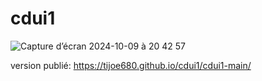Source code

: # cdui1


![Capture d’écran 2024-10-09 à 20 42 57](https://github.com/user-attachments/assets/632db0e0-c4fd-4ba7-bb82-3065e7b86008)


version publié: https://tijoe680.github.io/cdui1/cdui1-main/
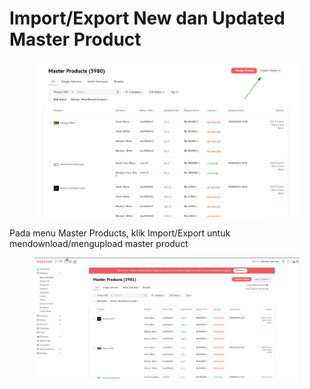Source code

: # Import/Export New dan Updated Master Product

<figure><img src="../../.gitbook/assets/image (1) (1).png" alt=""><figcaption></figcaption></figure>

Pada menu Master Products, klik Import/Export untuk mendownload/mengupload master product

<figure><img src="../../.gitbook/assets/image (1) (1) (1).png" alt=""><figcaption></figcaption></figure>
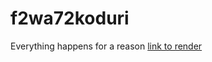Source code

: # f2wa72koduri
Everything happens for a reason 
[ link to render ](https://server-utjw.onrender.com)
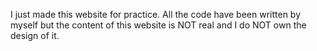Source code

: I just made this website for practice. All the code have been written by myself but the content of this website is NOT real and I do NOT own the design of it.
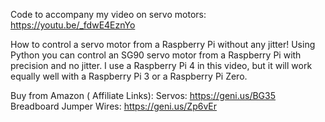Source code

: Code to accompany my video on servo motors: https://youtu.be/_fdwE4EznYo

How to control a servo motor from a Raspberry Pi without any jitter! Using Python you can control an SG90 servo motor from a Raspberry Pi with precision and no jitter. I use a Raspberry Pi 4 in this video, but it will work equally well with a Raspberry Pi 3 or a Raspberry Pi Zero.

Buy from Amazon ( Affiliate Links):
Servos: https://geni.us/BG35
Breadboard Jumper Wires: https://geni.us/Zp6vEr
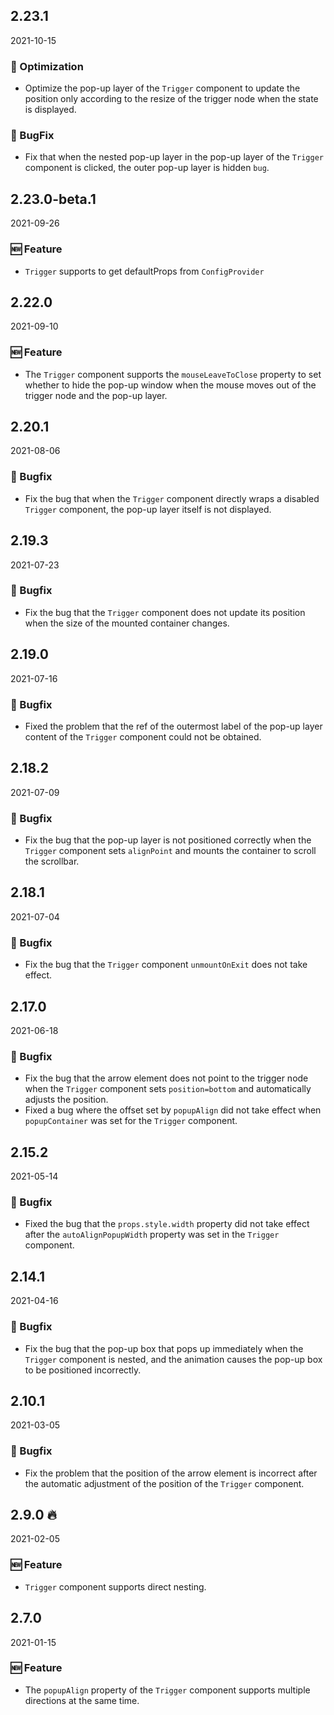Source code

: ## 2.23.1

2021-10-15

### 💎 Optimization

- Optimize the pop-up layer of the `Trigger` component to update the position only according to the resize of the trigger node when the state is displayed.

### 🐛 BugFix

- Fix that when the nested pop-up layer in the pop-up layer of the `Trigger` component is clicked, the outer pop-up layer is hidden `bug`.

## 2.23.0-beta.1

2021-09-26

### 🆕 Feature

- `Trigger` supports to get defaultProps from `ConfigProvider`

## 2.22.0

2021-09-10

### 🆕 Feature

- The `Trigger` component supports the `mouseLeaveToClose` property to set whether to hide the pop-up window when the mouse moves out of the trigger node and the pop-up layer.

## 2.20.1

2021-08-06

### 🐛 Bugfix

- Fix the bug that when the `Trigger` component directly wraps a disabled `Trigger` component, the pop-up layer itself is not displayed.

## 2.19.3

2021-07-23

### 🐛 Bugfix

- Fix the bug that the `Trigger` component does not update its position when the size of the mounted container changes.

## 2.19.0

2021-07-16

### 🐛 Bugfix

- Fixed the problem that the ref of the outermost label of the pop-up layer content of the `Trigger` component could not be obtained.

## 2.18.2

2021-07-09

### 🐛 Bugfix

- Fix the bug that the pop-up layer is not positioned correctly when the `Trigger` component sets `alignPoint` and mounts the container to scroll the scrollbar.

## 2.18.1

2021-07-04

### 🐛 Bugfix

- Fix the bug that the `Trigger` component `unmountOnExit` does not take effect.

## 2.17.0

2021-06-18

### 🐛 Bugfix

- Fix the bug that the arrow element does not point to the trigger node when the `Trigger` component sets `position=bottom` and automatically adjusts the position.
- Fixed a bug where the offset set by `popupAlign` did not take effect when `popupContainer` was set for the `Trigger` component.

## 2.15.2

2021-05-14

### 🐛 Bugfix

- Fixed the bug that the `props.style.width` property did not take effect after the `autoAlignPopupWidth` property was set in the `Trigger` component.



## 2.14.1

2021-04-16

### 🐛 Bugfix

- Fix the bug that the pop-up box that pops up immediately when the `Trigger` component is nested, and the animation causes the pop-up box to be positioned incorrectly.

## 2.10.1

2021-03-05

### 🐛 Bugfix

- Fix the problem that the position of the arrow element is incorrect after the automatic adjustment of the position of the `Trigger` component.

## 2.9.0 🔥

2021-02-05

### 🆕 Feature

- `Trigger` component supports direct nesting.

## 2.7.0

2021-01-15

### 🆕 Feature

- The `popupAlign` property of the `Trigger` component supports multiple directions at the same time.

# YOUR TASK
Before you print the records, please set aside any pictures and keep everything else exact.

# RESPONSE
Source code

: # cdui1


![Capture d’écran 2024-10-09 à 20 42 57](https://github.com/user-attachments/assets/632db0e0-c4fd-4ba7-bb82-3065e7b86008)


version publié: https://tijoe680.github.io/cdui1/cdui1-main/
Source code

: # Import/Export New dan Updated Master Product

<figure><img src="../../.gitbook/assets/image (1) (1).png" alt=""><figcaption></figcaption></figure>

Pada menu Master Products, klik Import/Export untuk mendownload/mengupload master product

<figure><img src="../../.gitbook/assets/image (1) (1) (1).png" alt=""><figcaption></figcaption></figure>
Source code

: # f2wa72koduri
Everything happens for a reason 
[ link to render ](https://server-utjw.onrender.com)
Source code

: I just made this website for practice. All the code have been written by myself but the content of this website is NOT real and I do NOT own the design of it.
Source code

: Code to accompany my video on servo motors: https://youtu.be/_fdwE4EznYo

How to control a servo motor from a Raspberry Pi without any jitter! Using Python you can control an SG90 servo motor from a Raspberry Pi with precision and no jitter. I use a Raspberry Pi 4 in this video, but it will work equally well with a Raspberry Pi 3 or a Raspberry Pi Zero.

Buy from Amazon ( Affiliate Links):
Servos: https://geni.us/BG35
Breadboard Jumper Wires: https://geni.us/Zp6vEr
Source code

: ## 2.23.1

2021-10-15

### 💎 Optimization

- Optimize the pop-up layer of the `Trigger` component to update the position only according to the resize of the trigger node when the state is displayed.

### 🐛 BugFix

- Fix that when the nested pop-up layer in the pop-up layer of the `Trigger` component is clicked, the outer pop-up layer is hidden `bug`.

## 2.23.0-beta.1

2021-09-26

### 🆕 Feature

- `Trigger` supports to get defaultProps from `ConfigProvider`

## 2.22.0

2021-09-10

### 🆕 Feature

- The `Trigger` component supports the `mouseLeaveToClose` property to set whether to hide the pop-up window when the mouse moves out of the trigger node and the pop-up layer.

## 2.20.1

2021-08-06

### 🐛 Bugfix

- Fix the bug that when the `Trigger` component directly wraps a disabled `Trigger` component, the pop-up layer itself is not displayed.

## 2.19.3

2021-07-23

### 🐛 Bugfix

- Fix the bug that the `Trigger` component does not update its position when the size of the mounted container changes.

## 2.19.0

2021-07-16

### 🐛 Bugfix

- Fixed the problem that the ref of the outermost label of the pop-up layer content of the `Trigger` component could not be obtained.

## 2.18.2

2021-07-09

### 🐛 Bugfix

- Fix the bug that the pop-up layer is not positioned correctly when the `Trigger` component sets `alignPoint` and mounts the container to scroll the scrollbar.

## 2.18.1

2021-07-04

### 🐛 Bugfix

- Fix the bug that the `Trigger` component `unmountOnExit` does not take effect.

## 2.17.0

2021-06-18

### 🐛 Bugfix

- Fix the bug that the arrow element does not point to the trigger node when the `Trigger` component sets `position=bottom` and automatically adjusts the position.
- Fixed a bug where the offset set by `popupAlign` did not take effect when `popupContainer` was set for the `Trigger` component.

## 2.15.2

2021-05-14

### 🐛 Bugfix

- Fixed the bug that the `props.style.width` property did not take effect after the `autoAlignPopupWidth` property was set in the `Trigger` component.



## 2.14.1

2021-04-16

### 🐛 Bugfix

- Fix the bug that the pop-up box that pops up immediately when the `Trigger` component is nested, and the animation causes the pop-up box to be positioned incorrectly.

## 2.10.1

2021-03-05

### 🐛 Bugfix

- Fix the problem that the position of the arrow element is incorrect after the automatic adjustment of the position of the `Trigger` component.

## 2.9.0 🔥

2021-02-05

### 🆕 Feature

- `Trigger` component supports direct nesting.

## 2.7.0

2021-01-15

### 🆕 Feature

- The `popupAlign` property of the `Trigger` component supports multiple directions at the same time.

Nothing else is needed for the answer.